On a recent Sunday evening at Babbo restaurant, a literary agent regarded a plate of beef-cheek ravioli. Waiters crisscrossed the room with orders of pasta. The restaurant was full. The city was quiet. It was the kind of peaceful, comfortable night that has been falling over Manhattan for quite some time now.
Suddenly, the conversational hum began to sputter. Someone famous was moving through the room. The agent looked up from dinner to see writer Salman Rushdie being led to his table. Mr. Rushdie’s shy eyes sparkled through his wire-rimmed glasses and a subtle smile played on his thin lips. He was clearly enjoying the moment: the buzz of being a V.I.P. in a hot restaurant in the hottest city in the world.
For most New Yorkers, a celebrity’s presence in a restaurant is considered an enhancement of the dining experience, a perquisite of our metropolitan lives and an affirmation of our extracurricular tastes.
At the very least, it is fodder for conversation, and as Mr. Rushdie passed through the dining room, table talk, in some cases, turned to the spate of tabloid items that had been written about the author in recent weeks. Did you hear that Rushdie was in love again? With a model and cookbook writer! He’s moving to New York! He’s had some work done! What happened to the last wife? Trivial stuff, yes, but life-affirming in a distinctly New York way.

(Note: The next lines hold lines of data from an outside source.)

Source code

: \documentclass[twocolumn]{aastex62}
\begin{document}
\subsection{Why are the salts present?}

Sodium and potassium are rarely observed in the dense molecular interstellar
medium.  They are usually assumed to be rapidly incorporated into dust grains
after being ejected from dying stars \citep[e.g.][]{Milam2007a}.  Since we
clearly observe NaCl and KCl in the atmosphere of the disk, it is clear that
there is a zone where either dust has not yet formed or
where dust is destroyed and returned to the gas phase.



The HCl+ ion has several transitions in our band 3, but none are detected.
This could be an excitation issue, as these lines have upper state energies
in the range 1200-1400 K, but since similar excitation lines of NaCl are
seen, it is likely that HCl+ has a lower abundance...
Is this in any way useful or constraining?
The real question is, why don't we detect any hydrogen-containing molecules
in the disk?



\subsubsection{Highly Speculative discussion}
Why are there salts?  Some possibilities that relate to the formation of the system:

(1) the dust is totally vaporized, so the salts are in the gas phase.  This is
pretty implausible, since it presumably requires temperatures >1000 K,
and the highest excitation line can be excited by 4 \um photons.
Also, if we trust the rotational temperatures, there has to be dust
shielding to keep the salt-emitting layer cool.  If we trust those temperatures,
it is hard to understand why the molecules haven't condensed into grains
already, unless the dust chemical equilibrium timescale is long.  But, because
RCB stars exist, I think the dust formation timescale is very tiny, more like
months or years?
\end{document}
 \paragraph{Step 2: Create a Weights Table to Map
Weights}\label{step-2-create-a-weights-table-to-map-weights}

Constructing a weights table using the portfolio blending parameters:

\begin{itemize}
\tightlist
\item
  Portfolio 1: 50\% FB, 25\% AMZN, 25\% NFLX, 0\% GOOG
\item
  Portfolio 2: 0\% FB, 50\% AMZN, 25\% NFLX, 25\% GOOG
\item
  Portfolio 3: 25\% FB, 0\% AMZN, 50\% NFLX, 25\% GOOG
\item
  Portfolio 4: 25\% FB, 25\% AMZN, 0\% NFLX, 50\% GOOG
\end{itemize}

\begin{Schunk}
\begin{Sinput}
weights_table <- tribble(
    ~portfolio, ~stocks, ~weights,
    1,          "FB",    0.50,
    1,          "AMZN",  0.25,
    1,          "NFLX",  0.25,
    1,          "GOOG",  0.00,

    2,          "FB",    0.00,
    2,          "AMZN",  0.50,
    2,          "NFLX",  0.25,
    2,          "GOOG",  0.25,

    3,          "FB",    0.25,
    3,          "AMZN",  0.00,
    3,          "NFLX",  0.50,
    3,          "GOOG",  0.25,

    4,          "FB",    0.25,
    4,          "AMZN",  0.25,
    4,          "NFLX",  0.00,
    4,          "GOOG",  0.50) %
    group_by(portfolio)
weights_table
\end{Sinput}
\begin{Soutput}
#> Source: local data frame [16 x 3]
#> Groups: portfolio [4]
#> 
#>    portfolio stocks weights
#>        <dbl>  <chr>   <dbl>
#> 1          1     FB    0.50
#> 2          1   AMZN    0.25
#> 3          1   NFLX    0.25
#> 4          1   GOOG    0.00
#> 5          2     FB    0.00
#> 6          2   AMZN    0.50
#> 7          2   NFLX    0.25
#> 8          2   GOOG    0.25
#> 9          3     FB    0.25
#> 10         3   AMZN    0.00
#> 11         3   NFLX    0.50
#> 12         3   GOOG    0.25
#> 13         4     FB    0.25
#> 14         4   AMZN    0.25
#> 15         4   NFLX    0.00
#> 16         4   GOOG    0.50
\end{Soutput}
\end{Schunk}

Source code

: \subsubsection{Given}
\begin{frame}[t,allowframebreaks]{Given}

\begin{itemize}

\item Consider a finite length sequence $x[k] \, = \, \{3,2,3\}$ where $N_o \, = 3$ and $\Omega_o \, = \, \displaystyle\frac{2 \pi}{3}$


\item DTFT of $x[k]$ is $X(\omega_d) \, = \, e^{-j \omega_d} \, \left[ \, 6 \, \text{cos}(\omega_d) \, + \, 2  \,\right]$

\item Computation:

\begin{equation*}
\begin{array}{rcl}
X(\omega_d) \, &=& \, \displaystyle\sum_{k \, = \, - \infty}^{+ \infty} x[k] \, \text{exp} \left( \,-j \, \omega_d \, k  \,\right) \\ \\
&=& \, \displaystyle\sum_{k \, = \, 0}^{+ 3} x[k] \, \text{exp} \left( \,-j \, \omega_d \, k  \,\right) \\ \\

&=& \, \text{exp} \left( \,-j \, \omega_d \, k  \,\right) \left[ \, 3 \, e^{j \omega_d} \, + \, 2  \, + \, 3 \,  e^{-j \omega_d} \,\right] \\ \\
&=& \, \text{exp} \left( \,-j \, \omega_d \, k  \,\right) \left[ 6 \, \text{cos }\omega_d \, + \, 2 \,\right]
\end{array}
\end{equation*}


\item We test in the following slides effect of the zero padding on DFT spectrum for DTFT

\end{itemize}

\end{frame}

But there was a much different vibe emanating from the agent’s table. “I was so pissed to be in the restaurant with him,” the agent, who requested anonymity, told The Observer . “I’m going to be mad, and dead.” The agent added that everyone at her table agreed. “We can’t enjoy our meal. We don’t want to die because of his fatwa . It’s so passive-aggressive toward people in Manhattan,” the agent continued. “We have enough trouble here.”
If New York is a place where life and death can stand on the same street corner, then Mr. Rushdie is the quintessential New Yorker. He lives with the exponentially heightened sense we all live with in this city: That our quests to make some kind of mark on the world can be ended instantly-by crazed gunman or by taxi-and with no chance to protest.

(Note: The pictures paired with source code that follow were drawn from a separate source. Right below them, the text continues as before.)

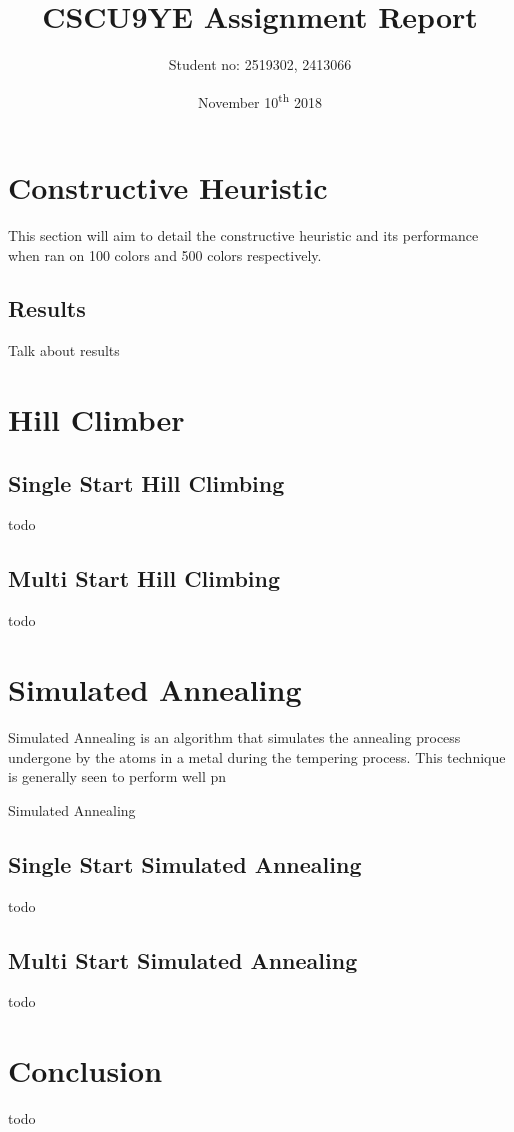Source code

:\documentclass[11pt, a4paper]{report}
\title{CSCU9YE Assignment Report}
\author{Student no: 2519302, 2413066}
\date{November 10\textsuperscript{th} 2018}
\begin{document}
\begin{titlepage}
\maketitle
\end{titlepage}
\doublespacing
{}
\tableofcontents
\newpage
\singlespacing

\section*{Constructive Heuristic}
This section will aim to detail the constructive heuristic and its performance when ran on 100 colors and 500 colors respectively.

\subsection*{Results}
Talk about results

\section*{Hill Climber}
\subsection*{Single Start Hill Climbing}
todo

\subsection*{Multi Start Hill Climbing}
todo

\section*{Simulated Annealing}
Simulated Annealing is an algorithm that simulates the annealing process undergone by the atoms in a metal during the tempering process. This technique is generally seen to perform well pn 

Simulated Annealing 

\subsection*{Single Start Simulated Annealing}
todo

\subsection*{Multi Start Simulated Annealing}
todo

\section*{Conclusion}
todo
\end{document}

Marking the 10th anniversary of the fatwa that put a price on his head for his authorship of The Satanic Verses , Mr. Rushdie wrote in the Feb. 15, 1999 issue of The New Yorker that the psychological damage done by the death sentence was “a spear in the stomach which somehow doesn’t kill but turns and twists.” Still, Mr. Rushdie declared in The New Yorker , “I’ll go on. A writer’s injuries are his strengths, and from his wounds will flow his sweetest, most startling dreams.”
Mr. Rushdie’s apparent decision to “go on” in New York, with a high-profile model girlfriend, has spawned a number of questions and interpretations among Manhattan’s media elite, who, given the author’s penchant for social hotspots, are feeling a tad unsettled since Mr. Rushdie came to town.

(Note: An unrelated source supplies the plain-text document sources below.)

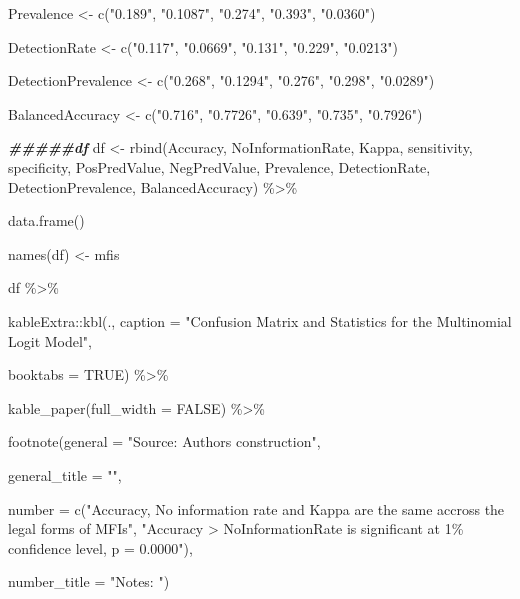\documentclass[a4paper,nobind]{templates/ociamthesis}
\newenvironment{Shaded}{\begin{snugshade}}{\end{snugshade}}
\newcommand{\AttributeTok}[1]{\textcolor[rgb]{0.77,0.63,0.00}{#1}}
\newcommand{\ConstantTok}[1]{\textcolor[rgb]{0.00,0.00,0.00}{#1}}
\newcommand{\DocumentationTok}[1]{\textcolor[rgb]{0.56,0.35,0.01}{\textbf{\textit{#1}}}}
\newcommand{\FunctionTok}[1]{\textcolor[rgb]{0.00,0.00,0.00}{#1}}
\newcommand{\NormalTok}[1]{#1}
\newcommand{\OtherTok}[1]{\textcolor[rgb]{0.56,0.35,0.01}{#1}}
\newcommand{\SpecialCharTok}[1]{\textcolor[rgb]{0.00,0.00,0.00}{#1}}
\newcommand{\StringTok}[1]{\textcolor[rgb]{0.31,0.60,0.02}{#1}}
\renewenvironment{Shaded}
{
  \vspace{10pt}%
  \begin{snugshade}%
}{%
  \end{snugshade}%
  \vspace{8pt}%
}
\begin{document}
\begin{Shaded}
\begin{Highlighting}[]
\NormalTok{Prevalence }\OtherTok{\textless{}{-}} \FunctionTok{c}\NormalTok{(}\StringTok{"0.189"}\NormalTok{, }\StringTok{"0.1087"}\NormalTok{, }\StringTok{"0.274"}\NormalTok{, }\StringTok{"0.393"}\NormalTok{, }\StringTok{"0.0360"}\NormalTok{)}

\NormalTok{DetectionRate }\OtherTok{\textless{}{-}} \FunctionTok{c}\NormalTok{(}\StringTok{"0.117"}\NormalTok{, }\StringTok{"0.0669"}\NormalTok{, }\StringTok{"0.131"}\NormalTok{, }\StringTok{"0.229"}\NormalTok{, }\StringTok{"0.0213"}\NormalTok{)}

\NormalTok{DetectionPrevalence }\OtherTok{\textless{}{-}} \FunctionTok{c}\NormalTok{(}\StringTok{"0.268"}\NormalTok{, }\StringTok{"0.1294"}\NormalTok{, }\StringTok{"0.276"}\NormalTok{, }\StringTok{"0.298"}\NormalTok{, }\StringTok{"0.0289"}\NormalTok{)}

\NormalTok{BalancedAccuracy }\OtherTok{\textless{}{-}} \FunctionTok{c}\NormalTok{(}\StringTok{"0.716"}\NormalTok{, }\StringTok{"0.7726"}\NormalTok{, }\StringTok{"0.639"}\NormalTok{, }\StringTok{"0.735"}\NormalTok{, }\StringTok{"0.7926"}\NormalTok{)}
 
\DocumentationTok{\#\#\#\#\#df}
\NormalTok{df }\OtherTok{\textless{}{-}} \FunctionTok{rbind}\NormalTok{(Accuracy, NoInformationRate, Kappa, sensitivity, specificity, PosPredValue, NegPredValue, Prevalence, DetectionRate, DetectionPrevalence, BalancedAccuracy) }\SpecialCharTok{\%\textgreater{}\%} 
  
  \FunctionTok{data.frame}\NormalTok{()}

\FunctionTok{names}\NormalTok{(df) }\OtherTok{\textless{}{-}}\NormalTok{ mfis}

\NormalTok{df }\SpecialCharTok{\%\textgreater{}\%} 
  
\NormalTok{  kableExtra}\SpecialCharTok{::}\FunctionTok{kbl}\NormalTok{(., }\AttributeTok{caption =} \StringTok{"Confusion Matrix and Statistics for the Multinomial Logit Model"}\NormalTok{, }
      
  \AttributeTok{booktabs =} \ConstantTok{TRUE}\NormalTok{) }\SpecialCharTok{\%\textgreater{}\%} 
  
  \FunctionTok{kable\_paper}\NormalTok{(}\AttributeTok{full\_width =} \ConstantTok{FALSE}\NormalTok{) }\SpecialCharTok{\%\textgreater{}\%} 
  
  \FunctionTok{footnote}\NormalTok{(}\AttributeTok{general =} \StringTok{"Source: Authors\textquotesingle{} construction"}\NormalTok{,}
           
  \AttributeTok{general\_title =} \StringTok{""}\NormalTok{,}
  
  \AttributeTok{number =} \FunctionTok{c}\NormalTok{(}\StringTok{"Accuracy, No information rate and Kappa are the same accross the legal forms of MFIs"}\NormalTok{, }\StringTok{"Accuracy \textgreater{} NoInformationRate is significant at 1\% confidence level, p = 0.0000"}\NormalTok{),}
  
  \AttributeTok{number\_title =} \StringTok{"Notes: "}\NormalTok{)}
\end{Highlighting}
\end{Shaded}
\end{document}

These literary and social types wonder whether Mr. Rushdie will be using security, and who will be paying for it.
And, quite frankly, they-especially the publishing types-can’t help speculating about his motives for coming to New York. (“Because New York has the best trim in the Western world,” said one editor.)
Certainly one reason for Mr. Rushdie’s increased presence here is a beautiful young woman with a Star Wars -worthy name: Padma Lakshmi. The two met last August at the Talk magazine launch party on Liberty Island. Mr. Rushdie, 53, is not the first older man in Ms. Lakshmi’s life. The 29-year-old Ford model and actress, a Tamil Hindu Brahmin from South India, also has dated Duran Duran frontman Simon Le Bon. She has hosted an Italian talk show wearing a bikini, speaks five languages and wrote a cookbook called Easy Exotic: A Model’s Low-Fat Recipes From Around the World that Miramax Books published.
Ms. Lakshmi entered Mr. Rushdie’s life barely three years after he married Elizabeth West, a former literary assistant with the British publisher Bloomsbury, at a quiet but much-covered Labor Day weekend ceremony in East Hampton. Mr. Rushdie has a son named Milan by Ms. West. He also has one by his late first wife, Clarissa Luard. In between Ms. Luard and Ms. West, Mr. Rushdie married the author Marianne Wiggins in 1987. When they divorced in 1993, she was quoted saying: “All of those who love him wish that the man had been as great as the event.” Mr. Rushdie also once dated model Marie Helvin, a close friend of Mick Jagger’s ex-wife Jerry Hall.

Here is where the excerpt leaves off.